Creating Open-celled Solid-state Foams Using Ultrasound

Open-celled solid-state foams are expected to have many applications, such as filtration, biochemical sensing, and tissue engineering scaffolding. For bio-related applications, the solid-state foaming process has a unique advantage, i.e., the process does not involve any organic solvent that could leave residues harmful to biological cells. The disadvantage, however, is that solid-state foams are mostly close-celled and do not allow biological cells or fluids to permeate through. This article presents a parametric study on a novel fabrication method to create open-celled solid-state foams using ultrasound. Biodegradable polymer was foamed in a solid-state foaming process. Ultrasound was then applied to break the pore walls. The parameters examined in this study included the pore size, ultrasound power, ultrasound frequency, and water temperature. The inter-pore connectivity was verified using permeability measurements, dye diffusion, and a degradability test. The permeability values were further used to analyze the effects of the experimental parameters. In the analysis a logistic regression model was first used to ensure sample integrity after the ultrasound treatment.

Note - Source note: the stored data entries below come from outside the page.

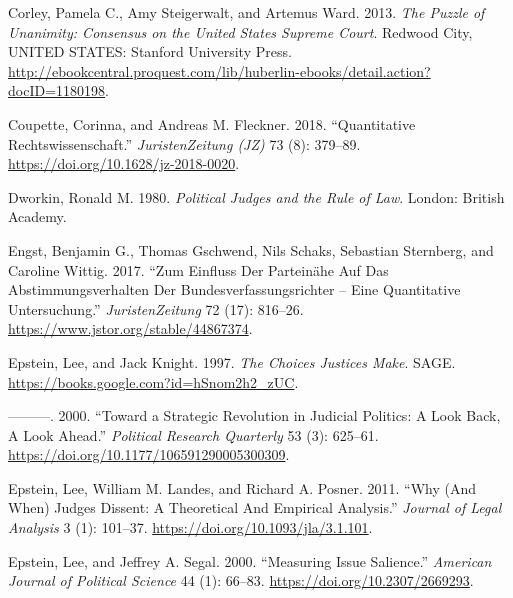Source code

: \documentclass[
  11pt,
]{article}
\newlength{\cslhangindent}
\newenvironment{CSLReferences}[2] %
 {%
  \setlength{\parindent}{0pt}
  \ifodd #1 \everypar{\setlength{\hangindent}{\cslhangindent}}\ignorespaces\fi
  \ifnum #2 > 0
  \setlength{\parskip}{#2\baselineskip}
  \fi
 }%
 {}
\begin{document}
\begin{CSLReferences}{1}{0}
\leavevmode{}%
Corley, Pamela C., Amy Steigerwalt, and Artemus Ward. 2013. \emph{The
{Puzzle} of {Unanimity}: {Consensus} on the {United States Supreme
Court}}. Redwood City, UNITED STATES: Stanford University Press.
\url{http://ebookcentral.proquest.com/lib/huberlin-ebooks/detail.action?docID=1180198}.

\leavevmode{}%
Coupette, Corinna, and Andreas M. Fleckner. 2018. {``Quantitative
{Rechtswissenschaft}.''} \emph{JuristenZeitung (JZ)} 73 (8): 379--89.
\url{https://doi.org/10.1628/jz-2018-0020}.

\leavevmode{}%
Dworkin, Ronald M. 1980. \emph{Political Judges and the Rule of Law}.
London: British Academy.

\leavevmode{}%
Engst, Benjamin G., Thomas Gschwend, Nils Schaks, Sebastian Sternberg,
and Caroline Wittig. 2017. {``Zum {Einfluss} Der {Parteinähe} Auf Das
{Abstimmungsverhalten} Der {Bundesverfassungsrichter} -- Eine
Quantitative {Untersuchung}.''} \emph{JuristenZeitung} 72 (17): 816--26.
\url{https://www.jstor.org/stable/44867374}.

\leavevmode{}%
Epstein, Lee, and Jack Knight. 1997. \emph{The {Choices Justices Make}}.
SAGE. \url{https://books.google.com?id=hSnom2h2_zUC}.

\leavevmode{}%
---------. 2000. {``Toward a {Strategic Revolution} in {Judicial
Politics}: {A Look Back}, {A Look Ahead}.''} \emph{Political Research
Quarterly} 53 (3): 625--61.
\url{https://doi.org/10.1177/106591290005300309}.

\leavevmode{}%
Epstein, Lee, William M. Landes, and Richard A. Posner. 2011. {``Why
({And When}) {Judges Dissent}: {A Theoretical And Empirical
Analysis}.''} \emph{Journal of Legal Analysis} 3 (1): 101--37.
\url{https://doi.org/10.1093/jla/3.1.101}.

\leavevmode{}%
Epstein, Lee, and Jeffrey A. Segal. 2000. {``Measuring {Issue
Salience}.''} \emph{American Journal of Political Science} 44 (1):
66--83. \url{https://doi.org/10.2307/2669293}.


\end{CSLReferences}
\end{document}
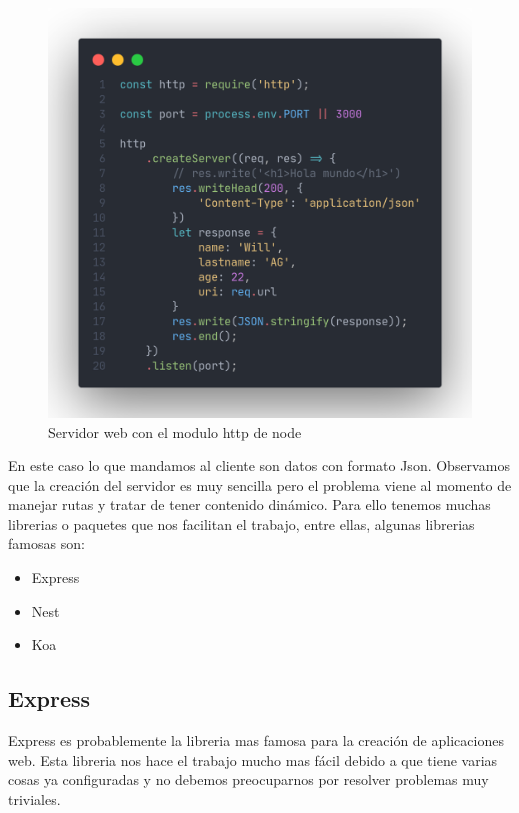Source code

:\documentclass[12pt]{article}
\begin{document}
\begin{figure}[H]
  \centering
  \includegraphics[scale=.35]{assets/images/basic-server.png}
  \caption{Servidor web con el modulo http de node}
\end{figure}

En este caso lo que mandamos al cliente son datos con formato Json. Observamos que la creación del servidor es muy sencilla pero el problema viene al momento de manejar rutas y tratar de tener contenido dinámico. Para ello tenemos muchas librerias o paquetes que nos facilitan el trabajo, entre ellas, algunas librerias famosas son:

\begin{itemize}
  \item Express
  \item Nest
  \item Koa
\end{itemize}

\subsection{Express}

Express es probablemente la libreria mas famosa para la creación de aplicaciones web. Esta libreria nos hace el trabajo mucho mas fácil debido a que tiene varias cosas ya configuradas y no debemos preocuparnos por resolver problemas muy triviales.
\end{document}
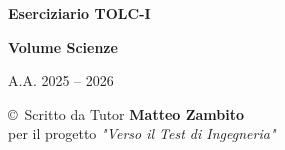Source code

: \documentclass[20pt, a4paper]{article}
\begin{document}
\begin{titlepage}
    \centering
    \vspace*{2cm}
    {\Huge \textbf{Eserciziario TOLC-I} \par}
    \vspace{1cm}
    {\Large \textbf{Volume Scienze} \par}
    \vspace{4cm}
    {\Large A.A. 2025 -- 2026 \par}
    \vspace{4cm}
    \vfill
    {\large \copyright \ Scritto da Tutor \textbf{Matteo Zambito} \\
    per il progetto \textit{"Verso il Test di Ingegneria"} \par}
\end{titlepage}

\newpage
\tableofcontents
\newpage
\end{document}
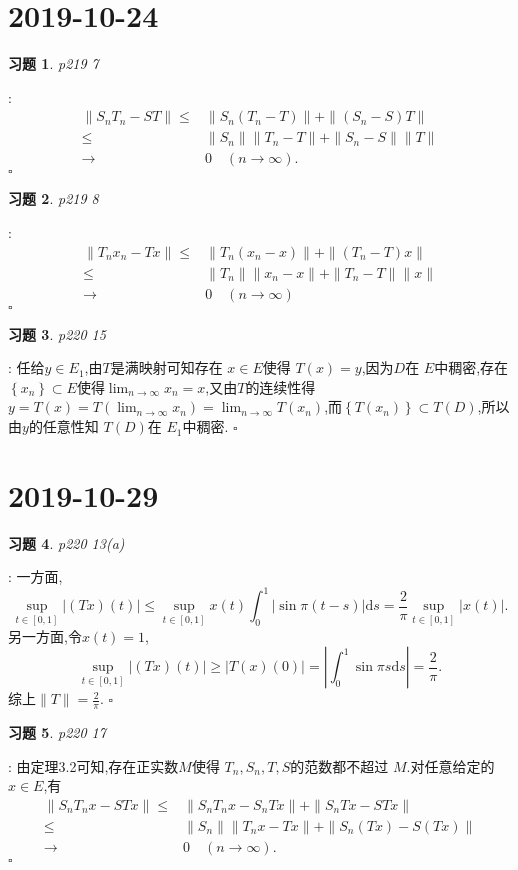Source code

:\documentclass[a4paper]{article}
\newtheorem*{exe}{习题}
\newenvironment{sol}{{\noindent\bfseries 解}:}{\hfill $\square$\par}
\begin{document}
\section{2019-10-24}
\begin{exe}
  p219 7
\end{exe}
\begin{sol}
  \begin{align*}
    \|S_nT_n-ST\|\le & \|S_n(T_n-T)\|+\|(S_n-S)T\|\\
    \le & \|S_n\| \|T_n-T\|+\|S_n-S\| \|T\|\\
    \to & 0 \quad \left( n\to\infty \right) 
  .\end{align*}
\end{sol}
\begin{exe}
  p219 8	
\end{exe}
\begin{sol}
  \begin{align*}
    \|T_nx_n-Tx\|\le & \|T_n(x_n-x)\|+\|(T_n-T)x\|\\
    \le & \|T_n\|\|x_n-x\|+\|T_n-T\|\|x\|\\
    \to & 0\quad \left( n\to \infty \right) 
  \end{align*}
\end{sol}
\begin{exe}
  p220 15
\end{exe}
\begin{sol}
  任给$y\in E_1$,由$T$是满映射可知存在 $x\in E$使得 $T(x)=y$,因为$D$在 $E$中稠密,存在 $\left\{ x_n \right\} \subset E$使得$\lim_{n \to \infty}x_n=x $,又由$T$的连续性得 $ y=T(x)=T\left( \lim_{n \to \infty} x_n \right)=\lim_{n\to \infty}T(x_n) $,而$\left\{ T(x_n) \right\}\subset T(D) $,所以由$y$的任意性知 $T(D)$在 $E_1$中稠密.
\end{sol}
\section{2019-10-29}
\begin{exe}
  p220 13(a)
\end{exe}
\begin{sol}
  一方面,
  \[
    \sup_{t\in [0,1]}\left| (Tx)(t) \right|\le \sup_{t\in [0,1]}x(t)\int_0^1\left| \sin\pi(t-s) \right|\mathrm{d}s=\frac{2}{\pi}\sup_{t\in [0,1]}\left| x(t) \right|   
  .\]
  另一方面,令$x(t)=1$,
   \[
     \sup_{t\in [0,1]}\left| (Tx)(t) \right| \ge \left| T(x)(0) \right| =\left| \int_0^1\sin\pi s \mathrm{d}s \right|=\frac{2}{\pi} 
  .\] 
  综上$\|T\|=\frac{2}{\pi}$.
\end{sol}
\begin{exe}
  p220 17
\end{exe}
\begin{sol}
  由定理3.2可知,存在正实数$M$使得 $T_n,S_n,T,S$的范数都不超过 $M$.对任意给定的 $x\in E$,有
  \begin{align*}
    \|S_nT_nx-STx\|\le &\|S_nT_nx-S_nTx\|+\|S_nTx-STx\|\\
    \le &\|S_n\|\|T_nx-Tx\|+\|S_n(Tx)-S(Tx)\|\\
    \to & 0 \quad \left( n\to \infty \right)  
  .\end{align*}
\end{sol}
\end{document}
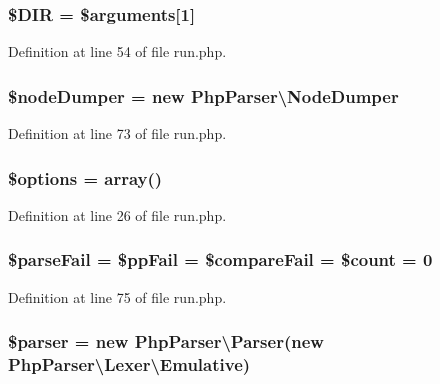 \subsubsection[{\$\+D\+I\+R}]{\setlength{\rightskip}{0pt plus 5cm}\$D\+I\+R = \$arguments[1]}\label{run_8php_a527ec11d8ff094eca80076d5c80de767}


Definition at line 54 of file run.\+php.

\subsubsection[{\$node\+Dumper}]{\setlength{\rightskip}{0pt plus 5cm}\$node\+Dumper = new {\bf Php\+Parser\textbackslash{}\+Node\+Dumper}}\label{run_8php_ae7bbf878e12fdc79fad78ca63524025e}


Definition at line 73 of file run.\+php.

\subsubsection[{\$options}]{\setlength{\rightskip}{0pt plus 5cm}\${\bf options} = array()}\label{run_8php_a011800c63ece4cbbfa77136a20607023}


Definition at line 26 of file run.\+php.

\subsubsection[{\$parse\+Fail}]{\setlength{\rightskip}{0pt plus 5cm}\$parse\+Fail = \$pp\+Fail = \$compare\+Fail = \$count = 0}\label{run_8php_ae6c7c560ab2fb99e7b0fa3fccee1f42d}


Definition at line 75 of file run.\+php.

\subsubsection[{\$parser}]{\setlength{\rightskip}{0pt plus 5cm}\$parser = new {\bf Php\+Parser\textbackslash{}\+Parser}(new {\bf Php\+Parser\textbackslash{}\+Lexer\textbackslash{}\+Emulative})}\label{run_8php_a147a766daa03d52576c7345fea31c945}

A linear regression was then conducted to determine the significance of process variables. It was found that the pore size was the most significant factor affecting the ultrasound effectiveness. The bigger the pores are, the higher the permeability could be obtained with ultrasound. In order to increase the permeability of the ultrasound treated samples, high ultrasound power, high water temperature, and low ultrasound frequency should be used.